Primary intrapelvic hemangiosarcoma in a dog.

A 12-year-old, spayed female Schnauzer presented with constipation. A mass was observed in the pelvic cavity, and metastasis was not identified. Mass resection was performed through celiotomy with pubic osteotomy, and hemangiosarcoma was diagnosed. At 10 weeks post-operatively, the patient died of multiple metastasis. Primary intrapelvic hemangiosarcoma is rare in dogs.

Hemangiosarcoma (HSA) is a malignant tumor of endothelial cells characterized by aggressive metastasis and a high case-fatality rate [1, 2, 8]. The mean age at diagnosis is 9–12 years. No sex or breed predilection has been proven; however, German Shepherd dogs, Golden Retrievers, Labrador Retrievers and Schnauzers are predisposed to this condition [2, 10]. HSA could affect any tissue in the body, with the most common primary sites being the spleen, right atrium, right auricle, skin or subcutaneous tissue [1, 2, 8]. The most common sites of metastasis are the liver, omentum, mesentery and lungs, which occur either hematogenously or through seeding after tumor rupture [1].

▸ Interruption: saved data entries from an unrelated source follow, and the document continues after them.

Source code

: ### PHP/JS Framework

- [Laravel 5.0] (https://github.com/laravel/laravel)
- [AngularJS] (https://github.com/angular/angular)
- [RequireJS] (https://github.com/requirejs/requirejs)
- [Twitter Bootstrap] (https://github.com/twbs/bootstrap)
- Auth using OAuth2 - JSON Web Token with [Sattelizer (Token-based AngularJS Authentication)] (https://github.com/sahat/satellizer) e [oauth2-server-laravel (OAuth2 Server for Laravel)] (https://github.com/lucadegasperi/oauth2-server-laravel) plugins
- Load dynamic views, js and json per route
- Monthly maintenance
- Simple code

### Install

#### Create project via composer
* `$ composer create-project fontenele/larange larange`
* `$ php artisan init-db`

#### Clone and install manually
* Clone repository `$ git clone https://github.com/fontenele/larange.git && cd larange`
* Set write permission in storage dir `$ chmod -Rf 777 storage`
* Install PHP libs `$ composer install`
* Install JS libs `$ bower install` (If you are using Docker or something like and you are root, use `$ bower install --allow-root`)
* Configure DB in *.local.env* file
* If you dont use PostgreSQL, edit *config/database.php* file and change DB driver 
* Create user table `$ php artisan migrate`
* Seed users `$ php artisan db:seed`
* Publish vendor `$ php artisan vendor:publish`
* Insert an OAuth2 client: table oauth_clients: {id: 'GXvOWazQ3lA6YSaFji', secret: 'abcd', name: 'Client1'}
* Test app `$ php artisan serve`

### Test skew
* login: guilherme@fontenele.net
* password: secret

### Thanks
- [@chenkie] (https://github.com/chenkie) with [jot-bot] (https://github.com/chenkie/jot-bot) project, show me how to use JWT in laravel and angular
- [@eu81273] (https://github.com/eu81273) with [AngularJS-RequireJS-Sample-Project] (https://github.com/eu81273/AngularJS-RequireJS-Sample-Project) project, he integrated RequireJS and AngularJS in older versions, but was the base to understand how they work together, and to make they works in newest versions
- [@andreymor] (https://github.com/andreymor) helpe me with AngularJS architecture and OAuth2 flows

Diagnosis of HSA through histopathology is possible by comparing vasoformative components, but poorly differentiated HSA may resemble anaplastic carcinomas, malignant melanomas or high-grade malignant fibrohistiocytic tumors [4]. Additional immunohistochemistry is helpful in diagnosing HSA, which is commonly expressed for endothelial cell markers, such as vimentin, von Willebrand’s factor (vWF; factor VIII-related antigen) and CD31 antigen [3, 10, 13]. In this case report, we present a case of intrapelvic hemangiosarcoma in a Schnauzer.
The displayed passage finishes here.